Seulement, depuis 1984, le contexte a quelque peu changé. « L’informatique a considérablement évolué et son usage s’est très largement répandu. Les logiciels et plus généralement les matériels informatiques, dont l’acquisition pouvait alors être écartée en raison des coûts et de l’existence éventuelle de solutions alternatives, sont désormais consubstantiels à l’activité des entreprises. L’achat d’un logiciel ne dépend plus d’un dispositif incitatif sans lequel il n’interviendrait pas ».
Une mesure inutile, une mise à mort actée
Trente ans après, les députés ont donc acté, comme le gouvernement, la suppression prochaine de cette mesure, avec des modalités transitoires pour les amortissements et les exercices en cours. Elle n’est plus considérée comme une mesure incitative puisque les entreprises « auraient, en tout état de cause, fait l’acquisition du logiciel même en l’absence de ce dispositif ».

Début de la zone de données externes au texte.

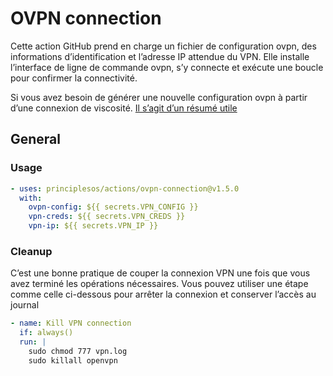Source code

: # OVPN connection

Cette action GitHub prend en charge un fichier de configuration ovpn, des informations d’identification et l’adresse IP attendue du VPN. Elle installe l’interface de ligne de commande ovpn, s’y connecte et exécute une boucle pour confirmer la connectivité.


Si vous avez besoin de générer une nouvelle configuration ovpn à partir d’une connexion de viscosité. [Il s’agit d’un résumé utile](https://gist.github.com/vinicius795/e975688fa8ffcba549d8240ecf0a7f9f)

## General

### Usage

```yml
- uses: principlesos/actions/ovpn-connection@v1.5.0
  with:
    ovpn-config: ${{ secrets.VPN_CONFIG }}
    vpn-creds: ${{ secrets.VPN_CREDS }}
    vpn-ip: ${{ secrets.VPN_IP }}
```

### Cleanup

C’est une bonne pratique de couper la connexion VPN une fois que vous avez terminé les opérations nécessaires.
Vous pouvez utiliser une étape comme celle ci-dessous pour arrêter la connexion et conserver l’accès au journal

```yml
- name: Kill VPN connection
  if: always()
  run: |
    sudo chmod 777 vpn.log
    sudo killall openvpn
```
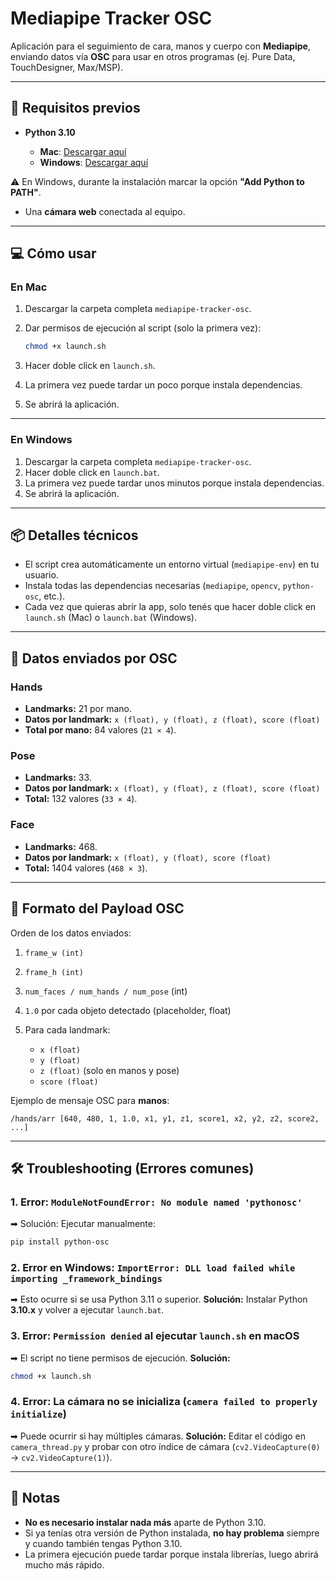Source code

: # Mediapipe Tracker OSC

Aplicación para el seguimiento de cara, manos y cuerpo con **Mediapipe**, enviando datos vía **OSC** para usar en otros programas (ej. Pure Data, TouchDesigner, Max/MSP).

---

## 🚀 Requisitos previos

* **Python 3.10**

  * **Mac**: [Descargar aquí](https://www.python.org/ftp/python/3.10.10/python-3.10.10-macos11.pkg)
  * **Windows**: [Descargar aquí](https://www.python.org/ftp/python/3.10.10/python-3.10.10-amd64.exe)

⚠️ En Windows, durante la instalación marcar la opción **"Add Python to PATH"**.

* Una **cámara web** conectada al equipo.

---

## 💻 Cómo usar

### En **Mac**

1. Descargar la carpeta completa `mediapipe-tracker-osc`.
2. Dar permisos de ejecución al script (solo la primera vez):

   ```bash
   chmod +x launch.sh
   ```
3. Hacer doble click en `launch.sh`.
4. La primera vez puede tardar un poco porque instala dependencias.
5. Se abrirá la aplicación.

---

### En **Windows**

1. Descargar la carpeta completa `mediapipe-tracker-osc`.
2. Hacer doble click en `launch.bat`.
3. La primera vez puede tardar unos minutos porque instala dependencias.
4. Se abrirá la aplicación.

---

## 📦 Detalles técnicos

* El script crea automáticamente un entorno virtual (`mediapipe-env`) en tu usuario.
* Instala todas las dependencias necesarias (`mediapipe`, `opencv`, `python-osc`, etc.).
* Cada vez que quieras abrir la app, solo tenés que hacer doble click en `launch.sh` (Mac) o `launch.bat` (Windows).

---

## 📡 Datos enviados por OSC

### Hands

* **Landmarks:** 21 por mano.
* **Datos por landmark:** `x (float), y (float), z (float), score (float)`
* **Total por mano:** 84 valores (`21 × 4`).

### Pose

* **Landmarks:** 33.
* **Datos por landmark:** `x (float), y (float), z (float), score (float)`
* **Total:** 132 valores (`33 × 4`).

### Face

* **Landmarks:** 468.
* **Datos por landmark:** `x (float), y (float), score (float)`
* **Total:** 1404 valores (`468 × 3`).

---

## 📑 Formato del Payload OSC

Orden de los datos enviados:

1. `frame_w (int)`
2. `frame_h (int)`
3. `num_faces / num_hands / num_pose` (int)
4. `1.0` por cada objeto detectado (placeholder, float)
5. Para cada landmark:

   * `x (float)`
   * `y (float)`
   * `z (float)` (solo en manos y pose)
   * `score (float)`

Ejemplo de mensaje OSC para **manos**:

```
/hands/arr [640, 480, 1, 1.0, x1, y1, z1, score1, x2, y2, z2, score2, ...]
```

---

## 🛠️ Troubleshooting (Errores comunes)

### 1. Error: `ModuleNotFoundError: No module named 'pythonosc'`

➡ Solución: Ejecutar manualmente:

```bash
pip install python-osc
```

### 2. Error en Windows: `ImportError: DLL load failed while importing _framework_bindings`

➡ Esto ocurre si se usa Python 3.11 o superior.
**Solución:** Instalar Python **3.10.x** y volver a ejecutar `launch.bat`.

### 3. Error: `Permission denied` al ejecutar `launch.sh` en macOS

➡ El script no tiene permisos de ejecución.
**Solución:**

```bash
chmod +x launch.sh
```

### 4. Error: La cámara no se inicializa (`camera failed to properly initialize`)

➡ Puede ocurrir si hay múltiples cámaras.
**Solución:** Editar el código en `camera_thread.py` y probar con otro índice de cámara (`cv2.VideoCapture(0)` → `cv2.VideoCapture(1)`).

---

## 📝 Notas

* **No es necesario instalar nada más** aparte de Python 3.10.
* Si ya tenías otra versión de Python instalada, **no hay problema** siempre y cuando también tengas Python 3.10.
* La primera ejecución puede tardar porque instala librerías, luego abrirá mucho más rápido.

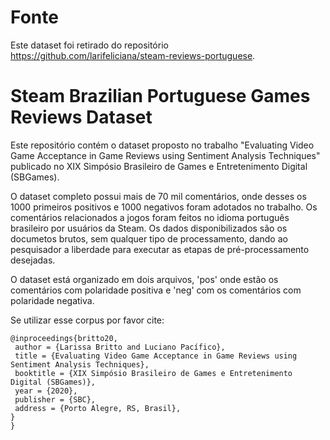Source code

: # Fonte
Este dataset foi retirado do repositório https://github.com/larifeliciana/steam-reviews-portuguese.

# Steam Brazilian Portuguese Games Reviews Dataset
Este repositório contém o dataset proposto no trabalho "Evaluating Video Game Acceptance in Game Reviews using Sentiment Analysis Techniques" publicado no XIX Simpósio Brasileiro de Games e Entretenimento Digital (SBGames).

O dataset completo possui mais de 70 mil comentários, onde desses os 1000 primeiros positivos e 1000 negativos foram adotados no trabalho. Os comentários relacionados a jogos foram feitos no idioma português brasileiro por usuários da Steam. Os dados disponibilizados são os documetos brutos, sem qualquer tipo de processamento, dando ao pesquisador a liberdade para executar as etapas de pré-processamento desejadas.

O dataset está organizado em dois arquivos, 'pos' onde estão os comentários com polaridade positiva e 'neg' com os comentários com polaridade negativa.

Se utilizar esse corpus por favor cite:

```
@inproceedings{britto20,
 author = {Larissa Britto and Luciano Pacífico},
 title = {Evaluating Video Game Acceptance in Game Reviews using Sentiment Analysis Techniques},
 booktitle = {XIX Simpósio Brasileiro de Games e Entretenimento Digital (SBGames)},
 year = {2020},
 publisher = {SBC},
 address = {Porto Alegre, RS, Brasil},
}
}
```

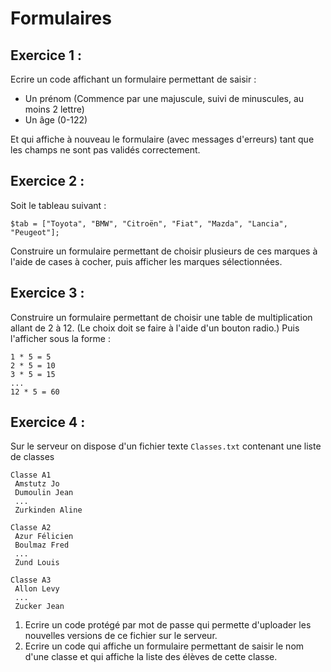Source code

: # Formulaires

## Exercice 1 :

Ecrire un code affichant un formulaire permettant de saisir :

- Un prénom (Commence par une majuscule, suivi de minuscules, au moins 2 lettre)
- Un âge (0-122)

Et qui affiche à nouveau le formulaire (avec messages d'erreurs) tant que les champs ne sont pas validés correctement.



## Exercice 2 :

Soit le tableau suivant :

`$tab = ["Toyota", "BMW", "Citroën", "Fiat", "Mazda", "Lancia", "Peugeot"];`

Construire un formulaire permettant de choisir plusieurs de ces marques à l'aide de cases à cocher, puis afficher les marques sélectionnées.



## Exercice 3 :

Construire un formulaire permettant de choisir une table de multiplication allant de 2 à 12. (Le choix doit se faire à l'aide d'un bouton radio.) Puis l'afficher sous la forme :

```
1 * 5 = 5
2 * 5 = 10
3 * 5 = 15
...
12 * 5 = 60
```



## Exercice 4 :

Sur le serveur on dispose d'un fichier texte `Classes.txt` contenant une liste de classes

```
Classe A1
 Amstutz Jo
 Dumoulin Jean
 ...
 Zurkinden Aline

Classe A2
 Azur Félicien
 Boulmaz Fred
 ...
 Zund Louis

Classe A3
 Allon Levy
 ...
 Zucker Jean
```

1. Ecrire un code protégé par mot de passe qui permette d'uploader les nouvelles versions de ce fichier sur le serveur.
2. Ecrire un code qui affiche un formulaire permettant de saisir le nom d'une classe et qui affiche la liste des élèves de cette classe.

En guise de lot de consolation, la commission a rappelé l’existence d’un régime de suramortissement exceptionnel de 40 % (l’article 39 decies du CGI) soumis néanmoins à de multiples conditions, et seulement en vigueur jusqu’au 14 avril 2017. De même, les achats plus modestes de logiciels (inférieur à 500 euros) peuvent être passés en charge directement...
Des dizaines de millions d’économies
Selon l'exécutif, cette décision va engendrer 72 millions d’euros de recettes supplémentaires l’an prochain, et même 168 millions en 2018. 2 200 entreprises bénéficiaient de ce régime en 2015.
L’impact serait en principe négligeable puisque si l’entreprise va payer un impôt plus élevé lors du ou des deux premiers exercices, il sera moindre pour les dernières années d’utilisation.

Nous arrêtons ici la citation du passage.